Ready to get started? Let’s explore some of the national parks in the Northeast and delve into their biggest draws.

  1. National Parks in Maine
  2. The Appalachian Trail from Maine to Georgia
  3. Other Historic Sites and Spots in the Northeast

National Parks in Maine

Acadia National Park

For all its natural beauty, the northeastern United States has but one full-fledged national park — Acadia National Park — in Maine. The 47,000-acre Atlantic coast recreation area, set mostly on the state’s Mount Desert Island, has been inhabited by Native Americans for more than 12,000 years. 

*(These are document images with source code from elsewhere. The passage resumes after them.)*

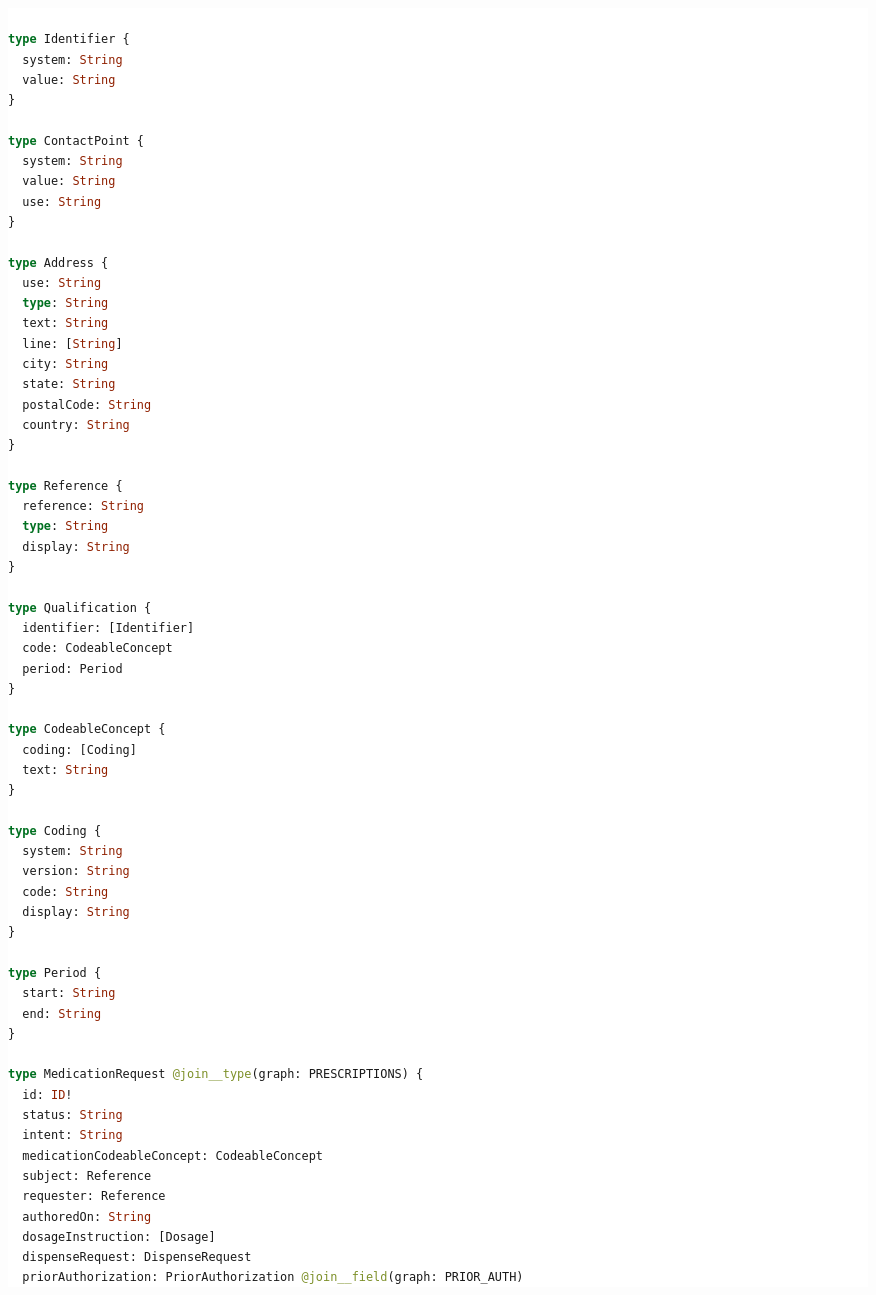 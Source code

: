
 ```graphql

type Identifier {
  system: String
  value: String
}

type ContactPoint {
  system: String
  value: String
  use: String
}

type Address {
  use: String
  type: String
  text: String
  line: [String]
  city: String
  state: String
  postalCode: String
  country: String
}

type Reference {
  reference: String
  type: String
  display: String
}

type Qualification {
  identifier: [Identifier]
  code: CodeableConcept
  period: Period
}

type CodeableConcept {
  coding: [Coding]
  text: String
}

type Coding {
  system: String
  version: String
  code: String
  display: String
}

type Period {
  start: String
  end: String
}

type MedicationRequest @join__type(graph: PRESCRIPTIONS) {
  id: ID!
  status: String
  intent: String
  medicationCodeableConcept: CodeableConcept
  subject: Reference
  requester: Reference
  authoredOn: String
  dosageInstruction: [Dosage]
  dispenseRequest: DispenseRequest
  priorAuthorization: PriorAuthorization @join__field(graph: PRIOR_AUTH)
```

Today, people from the Maliseet, Micmac, Passamaquoddy and Penobscot — collectively the Wabanaki “People of the Dawnland” — live throughout the state of Maine. The Wabanaki people once traveled overland, as well as by birchbark canoes. Setting up temporary camps, they hunted, fished, foraged and traded with fellow Wabanaki. Learn more at the native-guided Abbe Museum, a showcase of Wabanaki culture, history and art. In partnership with the Smithsonian Institution, it features Maine Indian basketry, plus a contemporary collection of present-day Wabanaki crafts. 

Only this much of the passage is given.